What is needed:
Your answer should reproduce every line of the material in which the word "hough" occurs.

Data records:
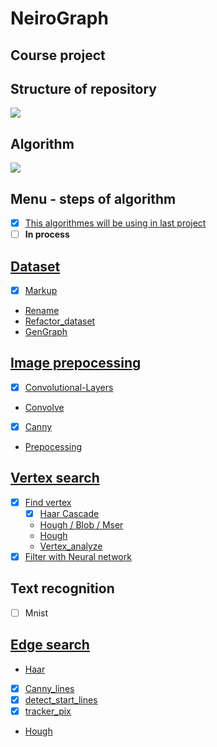 # NeiroGraph
## Course project

## Structure of repository
<image src='./info/branch-develop.png'>

## Algorithm
<image src='./info/Result_algorithm.jpg'>

## Menu - steps of algorithm
- [x] [This algorithmes will be using in last project]()
- [ ] **In process**
## [Dataset](https://github.com/iu8-nn-2018/NeiroGraph/tree/Steps-of-project-and-description/Dataset)
- [x] [Markup](https://github.com/iu8-nn-2018/NeiroGraph/tree/Steps-of-project-and-description/Dataset/markup)
- [Rename](https://github.com/iu8-nn-2018/NeiroGraph/tree/Steps-of-project-and-description/Dataset/rename)
- [Refactor_dataset](https://github.com/iu8-nn-2018/NeiroGraph/tree/Steps-of-project-and-description/Dataset/refactor_dataset)
- [GenGraph](https://github.com/iu8-nn-2018/NeiroGraph/tree/Steps-of-project-and-description/Dataset/GenGraph)

## [Image prepocessing](https://github.com/iu8-nn-2018/NeiroGraph/tree/Steps-of-project-and-description/Image%20processing)
- [x] [Convolutional-Layers](https://github.com/iu8-nn-2018/NeiroGraph/tree/Steps-of-project-and-description/Image%20processing/Convolutional-Layers)
- [Convolve](https://github.com/iu8-nn-2018/NeiroGraph/tree/Steps-of-project-and-description/Image%20processing/Convolve)
- [x] [Canny](https://github.com/iu8-nn-2018/NeiroGraph/tree/Steps-of-project-and-description/Image%20processing/Canny)
- [Prepocessing](https://github.com/iu8-nn-2018/NeiroGraph/tree/Steps-of-project-and-description/Image%20processing/preprocessing)

## [Vertex search](https://github.com/iu8-nn-2018/NeiroGraph/tree/Steps-of-project-and-description/Vertex)
- [x] [Find vertex](https://github.com/iu8-nn-2018/NeiroGraph/tree/Steps-of-project-and-description/Vertex)
    - [x] [Haar Cascade](https://github.com/iu8-nn-2018/NeiroGraph/tree/Steps-of-project-and-description/Vertex/haar)
    - [Hough / Blob / Mser](https://github.com/iu8-nn-2018/NeiroGraph/tree/Steps-of-project-and-description/Vertex/hough:blob:mser)
    - [Hough](https://github.com/iu8-nn-2018/NeiroGraph/tree/Steps-of-project-and-description/Vertex/hough)
    - [Vertex_analyze](https://github.com/iu8-nn-2018/NeiroGraph/tree/Steps-of-project-and-description/Vertex/vertex_analyze)
- [x] [Filter with Neural network](https://github.com/iu8-nn-2018/NeiroGraph/tree/Steps-of-project-and-description/Vertex/neural_network)

## Text recognition
- [ ] Mnist

## [Edge search](https://github.com/iu8-nn-2018/NeiroGraph/tree/Steps-of-project-and-description/Edge)
- [Haar](https://github.com/iu8-nn-2018/NeiroGraph/tree/Steps-of-project-and-description/Edge/haar)
- [x] [Canny_lines](https://github.com/iu8-nn-2018/NeiroGraph/tree/Steps-of-project-and-description/Edge/Canny_lines)
- [x] [detect_start_lines](https://github.com/iu8-nn-2018/NeiroGraph/tree/Steps-of-project-and-description/Edge/detect_start_lines)
- [x] [tracker_pix](https://github.com/iu8-nn-2018/NeiroGraph/tree/Steps-of-project-and-description/Edge/track_pix)
- [Hough](https://github.com/iu8-nn-2018/NeiroGraph/tree/Steps-of-project-and-description/Edge/hough)
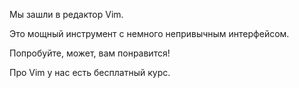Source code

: Мы зашли в редактор Vim.

Это мощный инструмент с немного непривычным 
интерфейсом.

Попробуйте, может, вам понравится!

Про Vim у нас есть бесплатный курс.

Exercise solution:
    - [Hough / Blob / Mser](https://github.com/iu8-nn-2018/NeiroGraph/tree/Steps-of-project-and-description/Vertex/hough:blob:mser)
    - [Hough](https://github.com/iu8-nn-2018/NeiroGraph/tree/Steps-of-project-and-description/Vertex/hough)
- [Hough](https://github.com/iu8-nn-2018/NeiroGraph/tree/Steps-of-project-and-description/Edge/hough)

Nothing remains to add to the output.